• _TASK DETAILS_: When you find the line with "https://github.com/itsmardan/tul-data-001.git" among the records below, reproduce it and each line after it exactly, ending with the line with "## What’s Inside?".

• _SUPPLIED MATERIAL_:
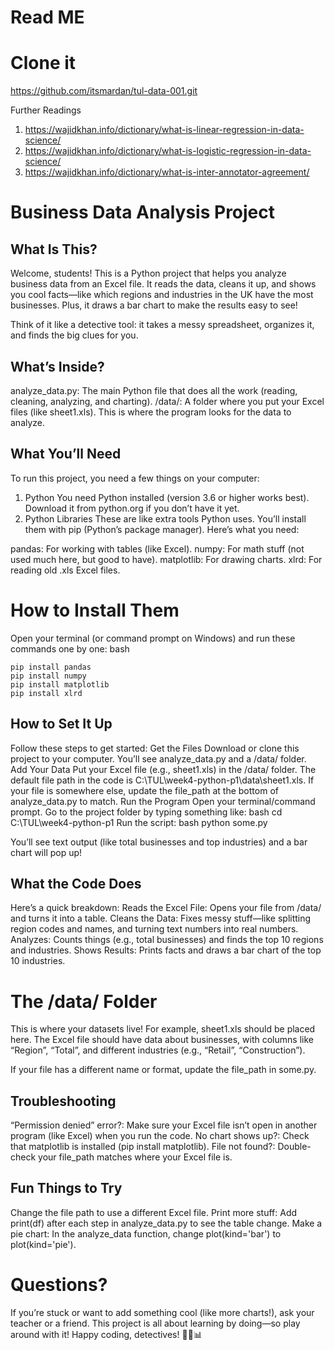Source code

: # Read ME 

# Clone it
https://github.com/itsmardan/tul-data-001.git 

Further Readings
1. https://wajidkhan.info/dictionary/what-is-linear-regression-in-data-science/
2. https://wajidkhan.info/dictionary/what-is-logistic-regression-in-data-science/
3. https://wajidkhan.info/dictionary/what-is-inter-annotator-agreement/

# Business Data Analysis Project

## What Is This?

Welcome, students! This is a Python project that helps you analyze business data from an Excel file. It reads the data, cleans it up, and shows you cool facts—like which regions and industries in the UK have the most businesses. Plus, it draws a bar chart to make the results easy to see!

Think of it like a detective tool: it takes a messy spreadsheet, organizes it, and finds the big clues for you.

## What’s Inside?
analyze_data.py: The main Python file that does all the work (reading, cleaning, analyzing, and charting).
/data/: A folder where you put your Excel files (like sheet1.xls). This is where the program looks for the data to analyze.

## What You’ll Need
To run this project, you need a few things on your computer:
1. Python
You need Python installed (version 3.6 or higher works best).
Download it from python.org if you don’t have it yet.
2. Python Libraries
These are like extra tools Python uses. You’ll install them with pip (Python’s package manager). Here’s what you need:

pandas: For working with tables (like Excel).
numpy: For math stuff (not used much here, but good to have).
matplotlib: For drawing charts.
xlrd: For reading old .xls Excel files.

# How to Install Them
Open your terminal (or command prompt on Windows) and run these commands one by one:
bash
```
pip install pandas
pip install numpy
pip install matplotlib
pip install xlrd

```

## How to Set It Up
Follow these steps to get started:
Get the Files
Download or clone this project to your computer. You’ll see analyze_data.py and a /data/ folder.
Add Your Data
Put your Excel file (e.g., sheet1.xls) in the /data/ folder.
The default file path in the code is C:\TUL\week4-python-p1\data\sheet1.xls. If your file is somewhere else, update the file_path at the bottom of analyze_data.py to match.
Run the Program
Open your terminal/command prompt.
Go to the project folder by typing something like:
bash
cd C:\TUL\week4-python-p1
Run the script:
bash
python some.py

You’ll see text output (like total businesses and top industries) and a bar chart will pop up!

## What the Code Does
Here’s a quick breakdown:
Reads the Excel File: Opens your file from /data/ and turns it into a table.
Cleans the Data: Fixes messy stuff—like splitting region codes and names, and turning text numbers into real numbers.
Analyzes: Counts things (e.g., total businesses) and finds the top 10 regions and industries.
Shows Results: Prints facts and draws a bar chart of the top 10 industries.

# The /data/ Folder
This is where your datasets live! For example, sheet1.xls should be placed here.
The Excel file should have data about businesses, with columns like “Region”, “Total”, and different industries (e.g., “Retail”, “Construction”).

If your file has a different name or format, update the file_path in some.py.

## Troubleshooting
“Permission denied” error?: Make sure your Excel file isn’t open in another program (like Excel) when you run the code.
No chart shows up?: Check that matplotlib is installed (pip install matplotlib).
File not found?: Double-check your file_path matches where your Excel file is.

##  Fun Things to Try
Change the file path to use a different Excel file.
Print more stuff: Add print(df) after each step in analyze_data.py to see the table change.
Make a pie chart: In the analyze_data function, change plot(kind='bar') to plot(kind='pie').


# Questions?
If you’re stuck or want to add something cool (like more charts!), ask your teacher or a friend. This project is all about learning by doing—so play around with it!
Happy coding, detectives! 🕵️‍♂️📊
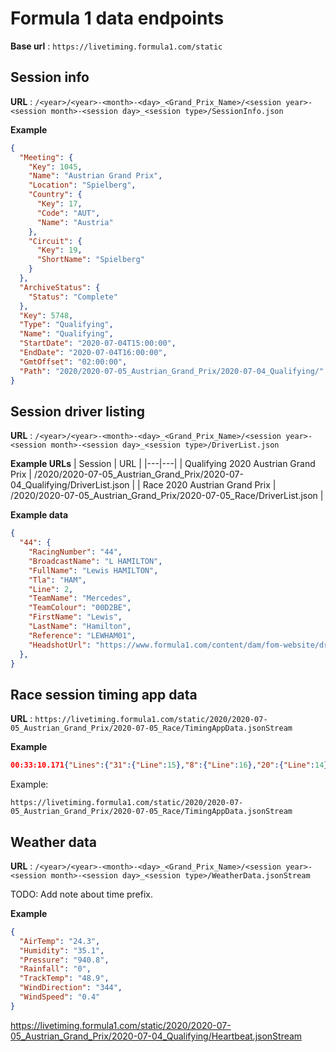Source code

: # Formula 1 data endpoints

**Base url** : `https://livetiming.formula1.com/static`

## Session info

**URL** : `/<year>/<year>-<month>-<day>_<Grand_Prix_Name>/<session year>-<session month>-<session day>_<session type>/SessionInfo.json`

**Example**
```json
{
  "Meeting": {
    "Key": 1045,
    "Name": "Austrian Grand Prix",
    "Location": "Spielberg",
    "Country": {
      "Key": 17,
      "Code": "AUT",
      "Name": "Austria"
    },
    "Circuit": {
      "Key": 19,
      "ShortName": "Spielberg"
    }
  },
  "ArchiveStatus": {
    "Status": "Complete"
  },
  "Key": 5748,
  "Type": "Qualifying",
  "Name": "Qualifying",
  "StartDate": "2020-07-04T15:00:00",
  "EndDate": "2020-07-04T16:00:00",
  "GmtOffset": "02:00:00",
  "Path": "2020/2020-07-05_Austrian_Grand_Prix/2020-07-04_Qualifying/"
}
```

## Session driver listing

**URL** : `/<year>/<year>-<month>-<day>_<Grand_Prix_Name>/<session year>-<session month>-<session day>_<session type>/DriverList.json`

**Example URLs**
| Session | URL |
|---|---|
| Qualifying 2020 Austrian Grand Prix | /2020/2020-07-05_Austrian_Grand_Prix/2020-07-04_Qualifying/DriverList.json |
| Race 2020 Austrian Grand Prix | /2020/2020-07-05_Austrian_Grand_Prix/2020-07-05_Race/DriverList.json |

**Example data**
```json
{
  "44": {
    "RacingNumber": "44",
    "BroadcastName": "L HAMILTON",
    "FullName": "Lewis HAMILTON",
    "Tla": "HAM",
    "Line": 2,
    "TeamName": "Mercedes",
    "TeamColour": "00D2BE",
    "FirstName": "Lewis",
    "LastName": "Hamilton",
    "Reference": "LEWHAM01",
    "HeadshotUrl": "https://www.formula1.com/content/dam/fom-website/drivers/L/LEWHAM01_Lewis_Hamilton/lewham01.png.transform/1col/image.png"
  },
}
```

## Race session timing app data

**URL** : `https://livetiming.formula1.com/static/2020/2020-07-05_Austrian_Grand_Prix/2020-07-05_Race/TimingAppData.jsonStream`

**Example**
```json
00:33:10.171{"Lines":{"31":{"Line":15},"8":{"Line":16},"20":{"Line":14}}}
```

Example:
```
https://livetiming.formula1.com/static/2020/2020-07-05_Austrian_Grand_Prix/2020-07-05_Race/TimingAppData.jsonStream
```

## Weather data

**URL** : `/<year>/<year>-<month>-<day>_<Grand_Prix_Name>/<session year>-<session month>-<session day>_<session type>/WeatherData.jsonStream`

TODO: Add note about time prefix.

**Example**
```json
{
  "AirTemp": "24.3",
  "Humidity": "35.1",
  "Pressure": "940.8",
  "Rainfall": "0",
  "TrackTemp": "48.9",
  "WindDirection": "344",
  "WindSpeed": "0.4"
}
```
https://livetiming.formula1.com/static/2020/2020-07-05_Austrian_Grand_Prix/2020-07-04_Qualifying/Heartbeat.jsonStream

• _RESPONSE TO THE EXERCISE_:
https://github.com/itsmardan/tul-data-001.git 

Further Readings
1. https://wajidkhan.info/dictionary/what-is-linear-regression-in-data-science/
2. https://wajidkhan.info/dictionary/what-is-logistic-regression-in-data-science/
3. https://wajidkhan.info/dictionary/what-is-inter-annotator-agreement/

# Business Data Analysis Project

## What Is This?

Welcome, students! This is a Python project that helps you analyze business data from an Excel file. It reads the data, cleans it up, and shows you cool facts—like which regions and industries in the UK have the most businesses. Plus, it draws a bar chart to make the results easy to see!

Think of it like a detective tool: it takes a messy spreadsheet, organizes it, and finds the big clues for you.

## What’s Inside?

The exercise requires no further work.